§ Directions for this task
In the records below, count every line where the string "exist" appears, and reply with the count only.

=== Section Start ===

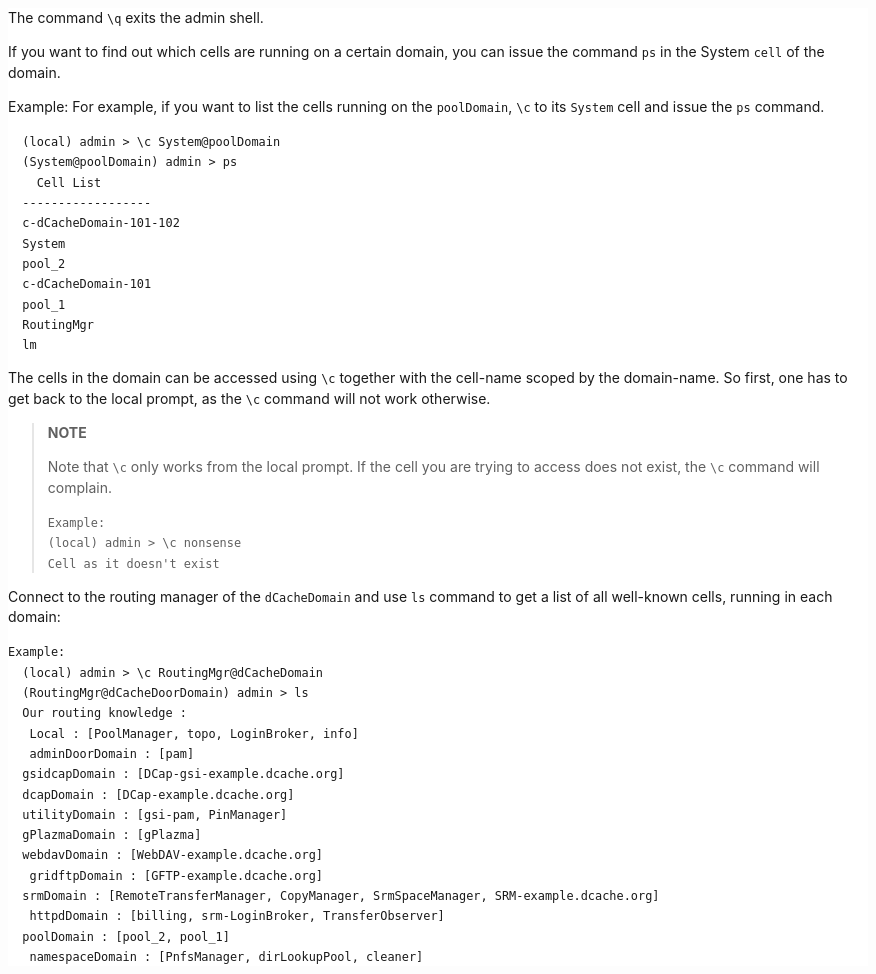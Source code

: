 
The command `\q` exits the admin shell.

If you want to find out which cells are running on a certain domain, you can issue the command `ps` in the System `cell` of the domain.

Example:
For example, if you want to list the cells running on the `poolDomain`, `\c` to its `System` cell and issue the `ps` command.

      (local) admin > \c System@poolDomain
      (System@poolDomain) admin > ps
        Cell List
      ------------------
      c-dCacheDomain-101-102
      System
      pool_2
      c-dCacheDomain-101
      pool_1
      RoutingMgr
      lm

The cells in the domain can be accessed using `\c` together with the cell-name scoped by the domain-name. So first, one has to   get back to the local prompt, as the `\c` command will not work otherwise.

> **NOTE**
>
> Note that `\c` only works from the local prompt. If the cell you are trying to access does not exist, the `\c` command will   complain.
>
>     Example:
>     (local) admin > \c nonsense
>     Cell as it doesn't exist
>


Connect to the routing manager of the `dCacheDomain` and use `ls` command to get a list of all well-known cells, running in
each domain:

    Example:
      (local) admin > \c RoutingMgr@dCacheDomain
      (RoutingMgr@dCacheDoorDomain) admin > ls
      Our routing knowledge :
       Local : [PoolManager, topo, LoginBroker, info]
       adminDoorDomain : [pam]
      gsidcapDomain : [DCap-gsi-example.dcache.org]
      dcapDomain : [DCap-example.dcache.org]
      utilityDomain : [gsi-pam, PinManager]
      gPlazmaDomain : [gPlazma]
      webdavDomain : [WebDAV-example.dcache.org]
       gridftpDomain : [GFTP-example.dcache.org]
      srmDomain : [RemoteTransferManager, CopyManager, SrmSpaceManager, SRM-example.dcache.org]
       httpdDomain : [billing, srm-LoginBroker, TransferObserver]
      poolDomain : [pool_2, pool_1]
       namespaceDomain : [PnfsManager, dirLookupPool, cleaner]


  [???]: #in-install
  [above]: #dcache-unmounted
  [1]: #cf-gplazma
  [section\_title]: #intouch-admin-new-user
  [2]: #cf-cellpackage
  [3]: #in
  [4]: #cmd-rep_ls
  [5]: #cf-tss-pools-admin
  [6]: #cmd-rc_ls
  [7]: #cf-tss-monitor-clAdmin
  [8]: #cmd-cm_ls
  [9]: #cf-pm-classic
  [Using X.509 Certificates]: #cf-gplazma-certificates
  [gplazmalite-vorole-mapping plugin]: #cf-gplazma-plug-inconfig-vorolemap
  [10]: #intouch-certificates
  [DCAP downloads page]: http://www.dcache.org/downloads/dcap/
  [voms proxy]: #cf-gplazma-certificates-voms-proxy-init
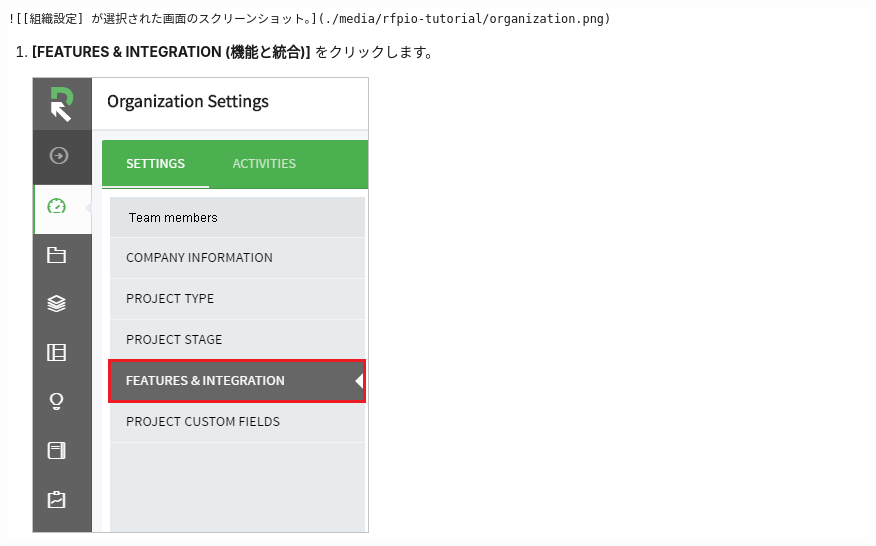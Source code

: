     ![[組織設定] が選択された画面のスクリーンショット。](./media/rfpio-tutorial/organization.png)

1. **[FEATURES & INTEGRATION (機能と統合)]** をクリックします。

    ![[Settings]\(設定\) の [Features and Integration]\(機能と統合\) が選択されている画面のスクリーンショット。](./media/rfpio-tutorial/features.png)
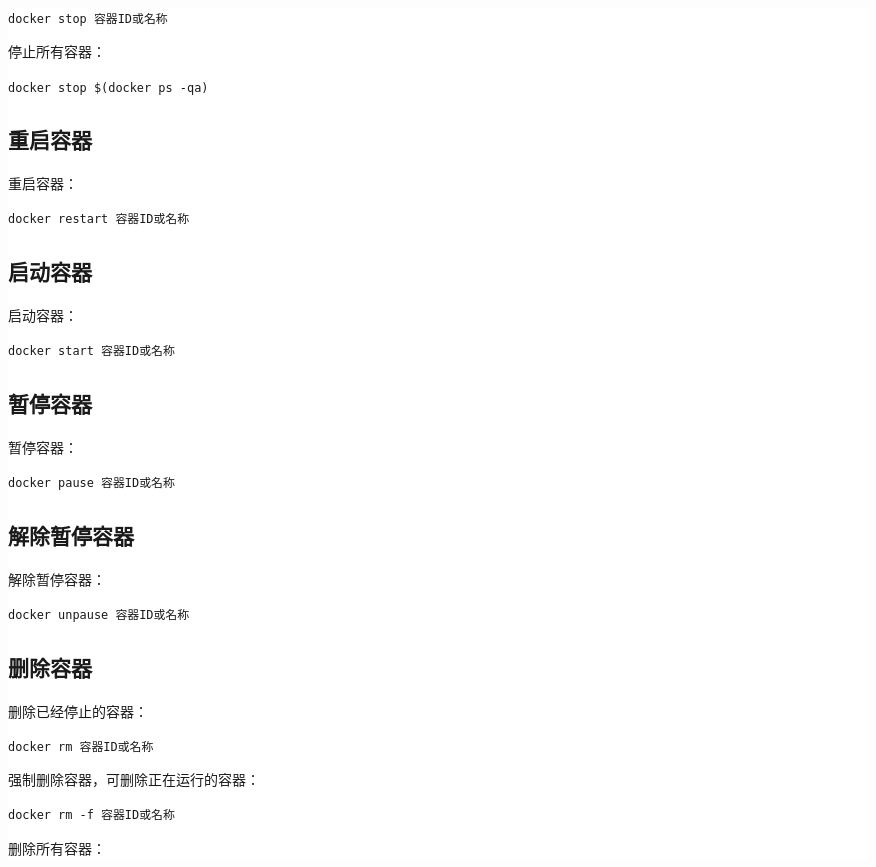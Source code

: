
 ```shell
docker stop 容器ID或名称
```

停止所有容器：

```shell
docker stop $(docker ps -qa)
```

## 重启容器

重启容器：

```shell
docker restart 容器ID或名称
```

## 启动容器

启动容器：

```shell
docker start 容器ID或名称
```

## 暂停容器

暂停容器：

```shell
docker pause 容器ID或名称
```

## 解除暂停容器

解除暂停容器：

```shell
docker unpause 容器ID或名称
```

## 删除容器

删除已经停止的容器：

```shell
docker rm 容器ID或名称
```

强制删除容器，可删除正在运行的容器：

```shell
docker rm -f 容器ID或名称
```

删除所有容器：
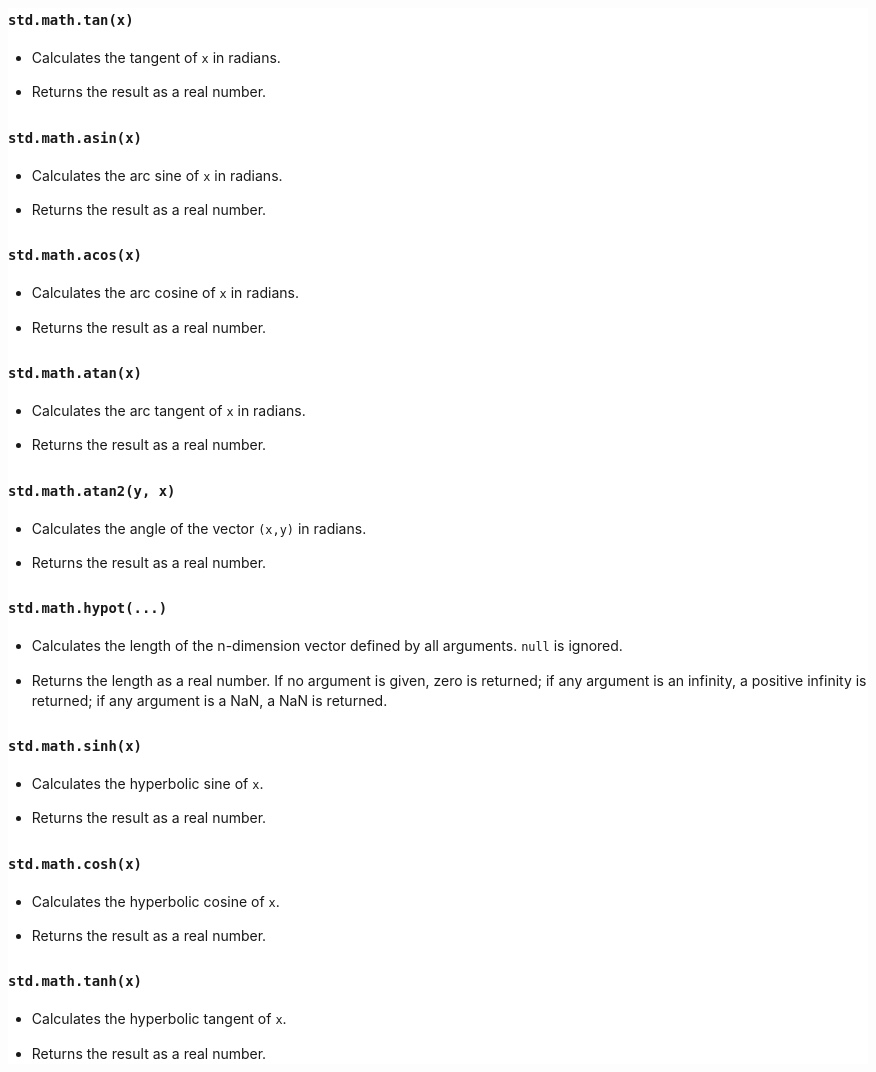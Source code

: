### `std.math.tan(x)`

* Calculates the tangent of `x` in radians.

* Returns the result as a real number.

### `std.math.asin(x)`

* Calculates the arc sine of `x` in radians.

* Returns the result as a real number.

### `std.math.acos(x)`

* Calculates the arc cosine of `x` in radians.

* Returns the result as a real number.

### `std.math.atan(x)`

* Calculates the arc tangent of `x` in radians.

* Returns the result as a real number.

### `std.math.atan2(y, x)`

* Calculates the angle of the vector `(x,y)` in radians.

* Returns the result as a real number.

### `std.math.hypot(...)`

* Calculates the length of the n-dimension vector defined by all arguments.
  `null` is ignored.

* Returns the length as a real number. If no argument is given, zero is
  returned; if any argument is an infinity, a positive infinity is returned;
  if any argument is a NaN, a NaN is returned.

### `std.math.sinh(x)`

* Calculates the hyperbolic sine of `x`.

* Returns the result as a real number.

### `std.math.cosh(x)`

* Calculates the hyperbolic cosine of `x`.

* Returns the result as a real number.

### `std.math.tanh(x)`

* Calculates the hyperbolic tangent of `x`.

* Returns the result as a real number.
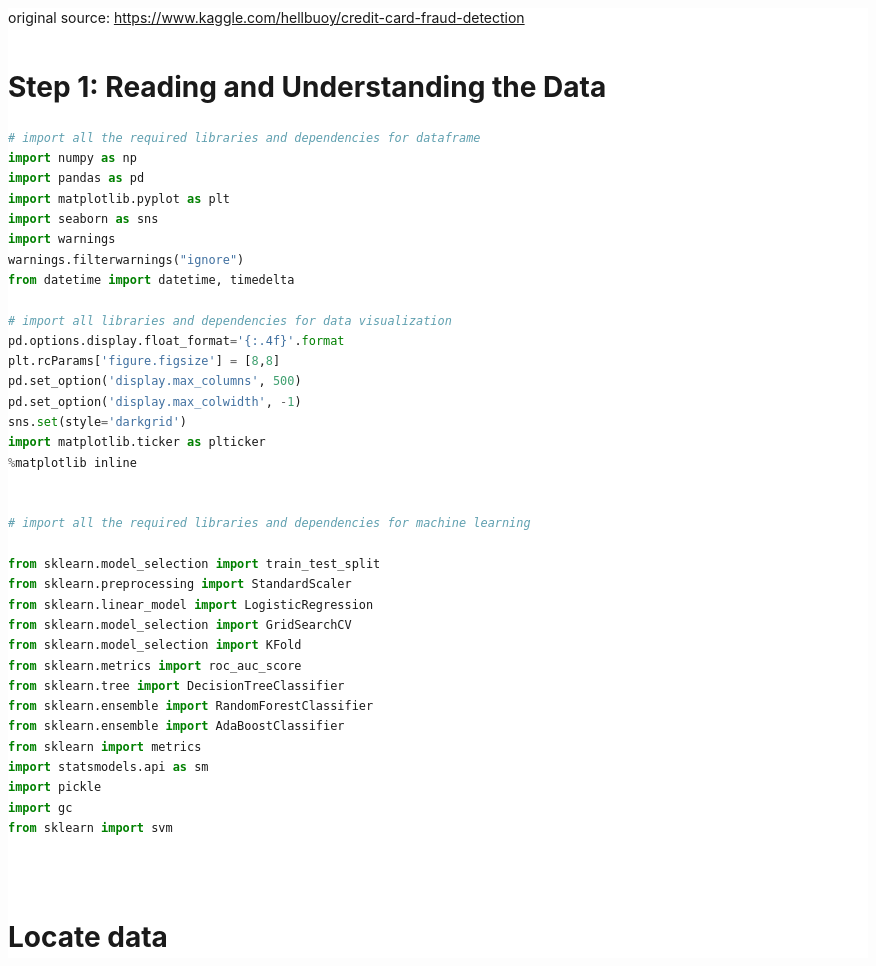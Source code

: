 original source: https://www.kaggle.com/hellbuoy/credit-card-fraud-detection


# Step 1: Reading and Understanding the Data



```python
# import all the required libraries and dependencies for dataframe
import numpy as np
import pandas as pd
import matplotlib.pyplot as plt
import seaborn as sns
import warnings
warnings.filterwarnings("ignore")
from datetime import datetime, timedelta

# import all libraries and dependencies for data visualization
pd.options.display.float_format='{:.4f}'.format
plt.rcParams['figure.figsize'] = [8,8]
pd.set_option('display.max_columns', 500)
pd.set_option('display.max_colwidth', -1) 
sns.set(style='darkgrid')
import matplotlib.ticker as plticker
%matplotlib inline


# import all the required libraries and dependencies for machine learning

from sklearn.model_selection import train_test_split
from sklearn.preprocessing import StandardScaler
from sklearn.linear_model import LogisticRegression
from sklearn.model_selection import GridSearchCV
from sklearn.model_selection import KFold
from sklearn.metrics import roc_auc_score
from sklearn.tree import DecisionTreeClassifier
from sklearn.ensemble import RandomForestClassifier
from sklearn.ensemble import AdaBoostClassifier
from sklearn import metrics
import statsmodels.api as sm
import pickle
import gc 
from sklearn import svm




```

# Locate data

=== Section End ===

§ Expected answer
2